When Mental Health Screening Makes You Want to Scream

assessment in the Improving Access to Psychological Therapies (IAPT) Service takes up 25% of all resources, yet in the NICE approved protocols for depression and the anxiety disorders assessment takes about 8% of resources       (roughly an assessment session for 10-15 treatment sessions). Much of the IAPT assessment consists of telephone completed screening questionnaires by contrast the assessment in the NICE protocols consists largely of a reliable standardised diagnostic interview. But there is no reason to believe that the screening measures in IAPT (PHQ-9 and GAD-7) are pertinent to the client’s problems. Despite this in IAPT, these measures are re-administered every session and often made the focus of discussion, thus the actual total time spent in IAPT on ‘assessment’ is likely much more than 25% of the budget. The added value is? IAPT has a credibility gap. Is it really credible that with such a skewed distribution of resources, that IAPT should claim success comparable to that found in the randomised controlled trials that are the basis for NICE recommendations? IAPT claims fidelity to NICE protocols, so that it is not divorced from its’ paymasters NHS England/Clinical Commissioning Groups, but it is a well known philanderer. It provides no evidence of fidelity, just protestations.

I hear that IAPT is looking at introducing artificial intelligence into the assessment process! Whilst there are attempts to develop an algorithim for suicide risk by looking at records etc, the outcome is likely to be some marrying of this with clinician expertise. But this goal is quite a challenge. A meaningful algorithim for IAPT’s assessments  is likely to be a whole different ballgame. Time would be better spent doing the simple things such as really listening to clients and making a reliable diagnosis to direct treatment, this would be an exercise in intelligence. 

IAPT represents an extreme case of the tail wagging the dog when it comes to screening. A just published editorial in the Journal of the American Medical Association by Mitchell Katz, shows the more general problem of screening:

 
Editor’s Note
June 14, 2021

A Response to Excessive Screening Questions

JAMA Intern Med. Published online June 14, 2021. doi:10.1001/jamainternmed.2021.2925

‘Recently, JAMA Internal Medicine published a firsthand account of a trauma survivor who had disclosed over a series of years on multiple self-administered screenings that she had experienced trauma,1 yet none of her health care clinicians had ever followed up with her or provided any support or resources. In reading her account, I wondered how many of her clinicians had even seen the screening questionnaires she completed.

Standardized screening questionnaires allow primary care clinicians to learn important information about patients, especially in psychosocial areas (eg, depression, anxiety, substance use) that can be difficult to assess in short appointments. Adding to their efficiency, they can be completed in the waiting room. But for them to be useful, they have to be read, and the appropriate resources must be available.

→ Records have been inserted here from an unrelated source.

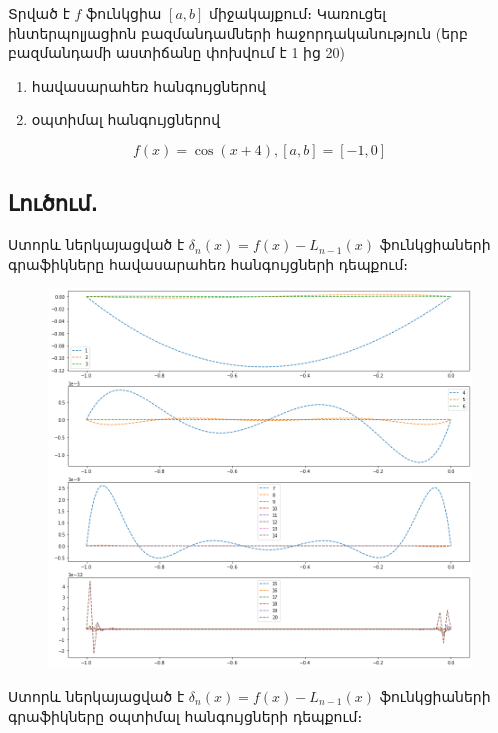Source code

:\documentclass{article}
\begin{document}
Տրված է $f$ ֆունկցիա $\left[a, b\right]$ միջակայքում։ Կառուցել ինտերպոլյացիոն բազմանդամների հաջորդականություն (երբ բազմանդամի աստիճանը փոխվում է   1 ից 20)

 \begin{enumerate}

\item հավասարահեռ հանգույցներով
\item օպտիմալ հանգույցներով
\end{enumerate}



$$f\left(x\right) = \cos\left(x+4\right), \left[a, b\right] = \left[-1 ,0\right]$$

\subsection*{Լուծում․}

Ստորև ներկայացված է $\delta_{n} \left(x\right) = f\left(x\right) - L_{n-1}\left(x\right)$ ֆունկցիաների գրաֆիկները հավասարահեռ հանգույցների դեպքում։

\begin{figure}[h]
   \includegraphics[width=\textwidth]{images/lagrange_equilateral_nodes}
\end{figure}

\newpage

Ստորև ներկայացված է $\delta_{n} \left(x\right) = f\left(x\right) - L_{n-1}\left(x\right)$ ֆունկցիաների գրաֆիկները օպտիմալ հանգույցների դեպքում։
\end{document}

Just as “alarm fatigue” can result in not paying attention to important warnings from electronic health records, use of screening questionnaires performed more often than necessary can deluge clinicians with more information than they can incorporate in a visit, decreasing the efficiency of the visit and leading to cynicism on the part of patients (eg, “Why do they keep asking me if I am depressed, when I keep telling them I am not?”) and on the part of primary care clinicians (eg, “Why are my patients repeatedly given these screeners, when I dealt with this issue on the last visit?”).

In this issue of JAMA Internal Medicine, Simon and colleagues2 estimated the proportion of standardized screenings performed at 24 federally qualified health centers in 2019 that were excessive, defined as performed when not recommended. Six screeners were evaluated (depression, anxiety, smoking status, passive smoke exposure, health literacy, and preferred learning style), all of which were tied to national performance metrics. The authors found that 34.9% of all screenings performed (2 067 152 of 5 917 382) were excessive’.